About Luma Financial Technologies
Founded in 2018, Luma Financial Technologies (“Luma”) has pioneered a cutting-edge fintech software platform that has been adopted by broker/dealer firms, RIA offices, and private banks around the world. By using Luma, institutional and retail investors have a fully customizable, independent, buy-side technology platform that helps financial teams more efficiently learn about, research, purchase, and manage alternative investments as well as annuities. Luma gives these users the ability to oversee the full, end-to-end process lifecycle by offering a suite of solutions. These include education resources and training materials; creation and pricing of custom structured products; electronic order entry; and post-trade management. By prioritizing transparency and ease of use, Luma is a multi-issuer, multi-wholesaler, and multi-product option that advisors can utilize to best meet their clients’ specific portfolio needs. Headquartered in Cincinnati, OH, Luma also has offices in New York, NY, Miami, FL, Zurich, Switzerland, and Lisbon, Portugal. For more information, please visit Luma’s website
About the role
At Luma, our Site Reliability Engineer (SRE) team keeps our platform reliable, secure, and lightning fast. They own everything from AWS infrastructure and Kubernetes clusters to CI/CD pipelines, monitoring, and alerting. If you’re passionate about tackling big challenges, automating at scale, and making systems more resilient, we’d love to have you on the team.
What you'll do
- Collaborate with product engineering teams to design and build the infrastructure their services run on.
- Keep our Kubernetes clusters on AWS EKS running smoothly, secure, and ready to scale.
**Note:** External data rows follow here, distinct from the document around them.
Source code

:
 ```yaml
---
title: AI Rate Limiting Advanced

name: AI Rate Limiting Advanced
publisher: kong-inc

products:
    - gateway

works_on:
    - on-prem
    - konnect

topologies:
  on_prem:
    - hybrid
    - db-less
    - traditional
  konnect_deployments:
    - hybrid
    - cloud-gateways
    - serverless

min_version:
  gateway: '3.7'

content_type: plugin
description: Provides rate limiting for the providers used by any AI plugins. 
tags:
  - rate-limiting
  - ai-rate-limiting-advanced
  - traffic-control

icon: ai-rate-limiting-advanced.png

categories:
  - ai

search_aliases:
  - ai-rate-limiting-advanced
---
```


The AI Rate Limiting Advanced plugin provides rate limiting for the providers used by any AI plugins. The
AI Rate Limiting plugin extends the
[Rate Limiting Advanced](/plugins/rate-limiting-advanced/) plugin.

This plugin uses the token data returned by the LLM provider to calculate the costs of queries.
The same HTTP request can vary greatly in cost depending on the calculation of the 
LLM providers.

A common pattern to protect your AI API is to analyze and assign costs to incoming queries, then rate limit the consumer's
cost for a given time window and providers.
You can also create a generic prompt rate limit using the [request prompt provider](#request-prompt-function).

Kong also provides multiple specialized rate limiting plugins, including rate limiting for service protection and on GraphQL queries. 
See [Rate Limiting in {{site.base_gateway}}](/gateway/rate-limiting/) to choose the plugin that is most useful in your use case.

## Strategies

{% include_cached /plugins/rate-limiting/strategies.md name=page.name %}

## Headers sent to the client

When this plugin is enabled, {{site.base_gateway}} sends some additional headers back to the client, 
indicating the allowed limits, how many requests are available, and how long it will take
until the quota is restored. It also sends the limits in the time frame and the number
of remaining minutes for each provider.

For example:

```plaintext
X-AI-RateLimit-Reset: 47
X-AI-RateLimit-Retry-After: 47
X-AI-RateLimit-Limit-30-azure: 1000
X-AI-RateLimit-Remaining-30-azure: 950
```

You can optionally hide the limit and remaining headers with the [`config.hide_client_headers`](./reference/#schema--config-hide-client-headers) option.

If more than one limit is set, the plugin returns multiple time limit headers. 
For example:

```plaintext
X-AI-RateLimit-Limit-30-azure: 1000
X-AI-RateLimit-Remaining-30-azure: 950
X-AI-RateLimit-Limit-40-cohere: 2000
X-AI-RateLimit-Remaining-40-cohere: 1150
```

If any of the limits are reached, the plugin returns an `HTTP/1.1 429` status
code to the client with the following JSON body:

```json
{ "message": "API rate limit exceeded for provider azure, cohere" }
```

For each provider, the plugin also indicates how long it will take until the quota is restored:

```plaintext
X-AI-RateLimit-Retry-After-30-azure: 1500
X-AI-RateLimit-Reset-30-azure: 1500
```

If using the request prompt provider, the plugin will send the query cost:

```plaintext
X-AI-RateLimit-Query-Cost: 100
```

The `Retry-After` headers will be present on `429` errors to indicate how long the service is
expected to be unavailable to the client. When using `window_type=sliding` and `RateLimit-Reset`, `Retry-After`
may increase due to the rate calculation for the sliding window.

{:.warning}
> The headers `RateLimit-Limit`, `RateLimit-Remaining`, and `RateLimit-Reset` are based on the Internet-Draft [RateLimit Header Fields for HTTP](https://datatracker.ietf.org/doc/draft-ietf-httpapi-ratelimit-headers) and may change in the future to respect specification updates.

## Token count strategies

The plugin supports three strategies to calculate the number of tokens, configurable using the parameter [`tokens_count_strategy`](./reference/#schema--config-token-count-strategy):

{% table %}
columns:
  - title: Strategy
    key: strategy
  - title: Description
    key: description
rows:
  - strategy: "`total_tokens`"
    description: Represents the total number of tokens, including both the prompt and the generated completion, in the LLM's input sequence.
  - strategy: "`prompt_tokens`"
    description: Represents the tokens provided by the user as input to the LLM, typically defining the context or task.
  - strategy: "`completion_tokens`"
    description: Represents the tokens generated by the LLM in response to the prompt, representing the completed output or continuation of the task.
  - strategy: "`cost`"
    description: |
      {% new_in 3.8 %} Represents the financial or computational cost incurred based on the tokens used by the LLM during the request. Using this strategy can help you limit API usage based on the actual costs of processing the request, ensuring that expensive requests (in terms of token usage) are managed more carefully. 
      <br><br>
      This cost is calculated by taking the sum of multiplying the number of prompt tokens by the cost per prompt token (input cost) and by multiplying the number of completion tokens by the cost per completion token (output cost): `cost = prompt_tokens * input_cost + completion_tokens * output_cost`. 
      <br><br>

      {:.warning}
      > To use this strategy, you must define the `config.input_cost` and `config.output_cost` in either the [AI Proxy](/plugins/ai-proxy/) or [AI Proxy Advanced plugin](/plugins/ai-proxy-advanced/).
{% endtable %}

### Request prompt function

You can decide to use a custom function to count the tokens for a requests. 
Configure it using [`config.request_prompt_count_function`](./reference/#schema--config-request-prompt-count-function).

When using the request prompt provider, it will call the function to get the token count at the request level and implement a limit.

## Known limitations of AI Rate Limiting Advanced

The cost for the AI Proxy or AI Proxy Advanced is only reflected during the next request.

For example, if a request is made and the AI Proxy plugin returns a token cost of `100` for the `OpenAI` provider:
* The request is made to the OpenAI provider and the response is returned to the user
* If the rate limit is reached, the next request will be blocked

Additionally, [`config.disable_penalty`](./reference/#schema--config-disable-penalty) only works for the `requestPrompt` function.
- Design and deliver resilience strategies that cover multi-region architecture, backups, disaster recovery, and failover.
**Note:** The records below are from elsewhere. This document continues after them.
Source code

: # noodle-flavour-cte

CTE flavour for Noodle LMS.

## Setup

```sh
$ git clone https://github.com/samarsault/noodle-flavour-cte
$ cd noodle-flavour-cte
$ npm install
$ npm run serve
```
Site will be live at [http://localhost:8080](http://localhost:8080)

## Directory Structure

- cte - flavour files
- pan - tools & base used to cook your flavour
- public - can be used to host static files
- Automate infrastructure with Terraform and Infrastructure-as-Code, reducing manual effort and human error.
- Help teams ship faster by improving CI/CD pipelines and deployment practices.
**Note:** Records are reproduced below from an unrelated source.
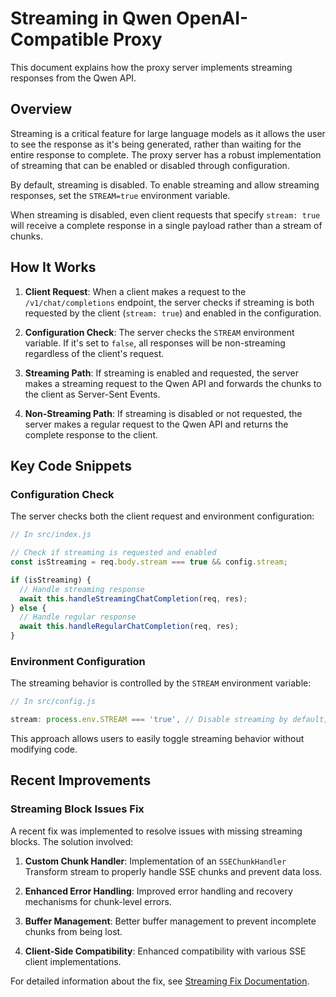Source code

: # Streaming in Qwen OpenAI-Compatible Proxy

This document explains how the proxy server implements streaming responses from the Qwen API.

## Overview

Streaming is a critical feature for large language models as it allows the user to see the response as it's being generated, rather than waiting for the entire response to complete. The proxy server has a robust implementation of streaming that can be enabled or disabled through configuration.

By default, streaming is disabled. To enable streaming and allow streaming responses, set the `STREAM=true` environment variable.

When streaming is disabled, even client requests that specify `stream: true` will receive a complete response in a single payload rather than a stream of chunks.

## How It Works

1.  **Client Request**: When a client makes a request to the `/v1/chat/completions` endpoint, the server checks if streaming is both requested by the client (`stream: true`) and enabled in the configuration.

2.  **Configuration Check**: The server checks the `STREAM` environment variable. If it's set to `false`, all responses will be non-streaming regardless of the client's request.

3.  **Streaming Path**: If streaming is enabled and requested, the server makes a streaming request to the Qwen API and forwards the chunks to the client as Server-Sent Events.

4.  **Non-Streaming Path**: If streaming is disabled or not requested, the server makes a regular request to the Qwen API and returns the complete response to the client.

## Key Code Snippets

### Configuration Check

The server checks both the client request and environment configuration:

```javascript
// In src/index.js

// Check if streaming is requested and enabled
const isStreaming = req.body.stream === true && config.stream;

if (isStreaming) {
  // Handle streaming response
  await this.handleStreamingChatCompletion(req, res);
} else {
  // Handle regular response
  await this.handleRegularChatCompletion(req, res);
}
```

### Environment Configuration

The streaming behavior is controlled by the `STREAM` environment variable:

```javascript
// In src/config.js

stream: process.env.STREAM === 'true', // Disable streaming by default, enable only if STREAM=true
```

This approach allows users to easily toggle streaming behavior without modifying code.

## Recent Improvements

### Streaming Block Issues Fix

A recent fix was implemented to resolve issues with missing streaming blocks. The solution involved:

1. **Custom Chunk Handler**: Implementation of an `SSEChunkHandler` Transform stream to properly handle SSE chunks and prevent data loss.

2. **Enhanced Error Handling**: Improved error handling and recovery mechanisms for chunk-level errors.

3. **Buffer Management**: Better buffer management to prevent incomplete chunks from being lost.

4. **Client-Side Compatibility**: Enhanced compatibility with various SSE client implementations.

For detailed information about the fix, see [Streaming Fix Documentation](./streaming-fix.md).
- Monitor performance and reliability using modern observability tools.
- Support on-call rotations and lead incident response with a focus on long-term fixes.
What We're Looking For
- You code to solve problems and are comfortable in one of the following languages: Python, Bash, Go, Java, or similar.
- You have strong experience with AWS (RDS, CloudFront, IAM, VPCs), Terraform, and Kubernetes.
- You are resilience focused, with experience designing and running systems that remain dependable during failures and recover seamlessly.
- You have hands-on experience improving and operating CI/CD pipelines (e.g., CircleCI, GitHub Actions, or similar) to help teams ship faster with confidence.
- You stay calm under pressure, bringing incident response expertise and strong root-cause analysis skills.
- Most importantly, you are a team player who brings clear communication, strong collaboration, and a mindset of continuous improvement.